_About this task_
Filter the records for lines holding the string "axis".

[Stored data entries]
+===+
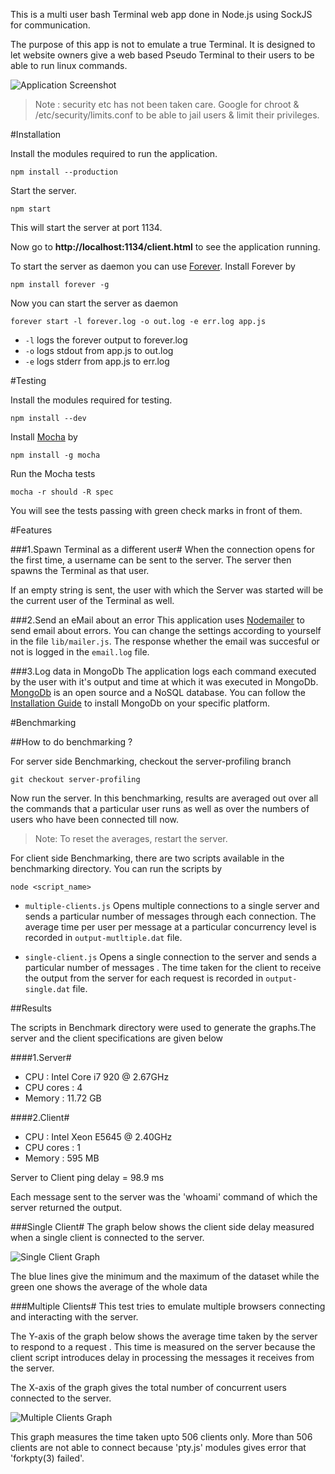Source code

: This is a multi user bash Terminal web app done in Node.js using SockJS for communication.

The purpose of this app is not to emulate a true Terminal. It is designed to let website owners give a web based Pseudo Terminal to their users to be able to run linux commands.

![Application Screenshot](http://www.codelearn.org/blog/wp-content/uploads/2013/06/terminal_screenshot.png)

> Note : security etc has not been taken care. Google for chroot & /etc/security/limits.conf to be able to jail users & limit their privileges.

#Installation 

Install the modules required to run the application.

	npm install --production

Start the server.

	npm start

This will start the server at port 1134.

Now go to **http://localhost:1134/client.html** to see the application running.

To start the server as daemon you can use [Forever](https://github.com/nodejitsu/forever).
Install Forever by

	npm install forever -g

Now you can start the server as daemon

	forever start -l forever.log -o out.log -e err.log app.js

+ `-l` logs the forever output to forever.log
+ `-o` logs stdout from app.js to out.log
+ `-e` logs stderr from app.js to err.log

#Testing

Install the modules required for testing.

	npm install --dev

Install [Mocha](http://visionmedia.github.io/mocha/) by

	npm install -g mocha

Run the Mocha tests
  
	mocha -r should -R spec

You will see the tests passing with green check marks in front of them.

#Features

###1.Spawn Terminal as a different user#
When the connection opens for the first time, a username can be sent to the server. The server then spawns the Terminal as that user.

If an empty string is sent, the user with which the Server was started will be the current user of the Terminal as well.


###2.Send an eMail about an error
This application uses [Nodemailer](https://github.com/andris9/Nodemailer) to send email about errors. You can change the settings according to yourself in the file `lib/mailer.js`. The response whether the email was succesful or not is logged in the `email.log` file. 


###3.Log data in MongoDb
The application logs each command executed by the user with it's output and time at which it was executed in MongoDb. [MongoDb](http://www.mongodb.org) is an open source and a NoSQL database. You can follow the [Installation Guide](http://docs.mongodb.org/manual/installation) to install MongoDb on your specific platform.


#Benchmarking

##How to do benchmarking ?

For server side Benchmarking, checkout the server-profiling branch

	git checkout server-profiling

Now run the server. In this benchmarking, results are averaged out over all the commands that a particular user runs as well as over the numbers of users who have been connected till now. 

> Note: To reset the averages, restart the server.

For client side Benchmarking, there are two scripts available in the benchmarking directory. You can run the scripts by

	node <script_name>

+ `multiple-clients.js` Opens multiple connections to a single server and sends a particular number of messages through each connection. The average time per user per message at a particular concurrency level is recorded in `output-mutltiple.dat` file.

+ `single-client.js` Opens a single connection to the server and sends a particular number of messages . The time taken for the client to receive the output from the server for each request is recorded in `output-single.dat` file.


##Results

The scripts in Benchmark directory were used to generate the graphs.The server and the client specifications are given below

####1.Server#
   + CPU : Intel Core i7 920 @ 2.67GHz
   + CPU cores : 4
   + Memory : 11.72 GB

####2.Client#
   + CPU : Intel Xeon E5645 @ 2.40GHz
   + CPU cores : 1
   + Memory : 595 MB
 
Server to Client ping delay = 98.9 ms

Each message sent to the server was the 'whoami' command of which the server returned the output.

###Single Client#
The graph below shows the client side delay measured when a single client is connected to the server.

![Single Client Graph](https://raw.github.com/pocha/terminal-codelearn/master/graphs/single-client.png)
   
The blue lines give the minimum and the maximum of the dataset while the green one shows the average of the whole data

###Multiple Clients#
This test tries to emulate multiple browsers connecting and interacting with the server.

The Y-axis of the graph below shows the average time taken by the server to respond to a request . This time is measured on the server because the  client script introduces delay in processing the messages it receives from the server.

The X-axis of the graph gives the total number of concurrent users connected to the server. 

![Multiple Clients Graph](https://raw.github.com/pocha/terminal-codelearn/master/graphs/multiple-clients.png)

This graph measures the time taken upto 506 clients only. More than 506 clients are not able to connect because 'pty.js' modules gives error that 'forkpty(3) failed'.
+===+
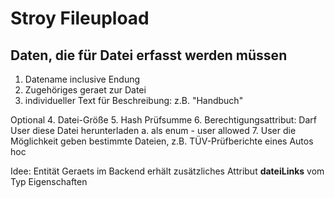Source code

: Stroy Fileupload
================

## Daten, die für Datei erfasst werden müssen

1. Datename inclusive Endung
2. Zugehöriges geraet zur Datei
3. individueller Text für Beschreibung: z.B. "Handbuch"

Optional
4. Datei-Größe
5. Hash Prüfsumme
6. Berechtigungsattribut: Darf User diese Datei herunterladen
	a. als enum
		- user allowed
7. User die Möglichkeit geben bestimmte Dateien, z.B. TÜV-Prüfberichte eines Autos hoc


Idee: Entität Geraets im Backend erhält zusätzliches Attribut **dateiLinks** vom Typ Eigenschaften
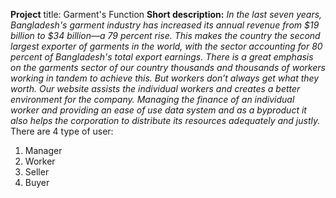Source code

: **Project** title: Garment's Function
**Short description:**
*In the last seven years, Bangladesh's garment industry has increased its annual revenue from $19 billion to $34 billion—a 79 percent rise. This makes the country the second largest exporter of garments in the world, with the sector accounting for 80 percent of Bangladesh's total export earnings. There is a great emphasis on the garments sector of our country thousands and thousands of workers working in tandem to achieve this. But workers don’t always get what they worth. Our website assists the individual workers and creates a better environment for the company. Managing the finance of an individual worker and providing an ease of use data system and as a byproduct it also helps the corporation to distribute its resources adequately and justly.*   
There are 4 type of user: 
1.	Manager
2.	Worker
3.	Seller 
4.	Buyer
+===+
_Solution below_
The Y-axis of the graph below shows the average time taken by the server to respond to a request . This time is measured on the server because the  client script introduces delay in processing the messages it receives from the server.
The X-axis of the graph gives the total number of concurrent users connected to the server. 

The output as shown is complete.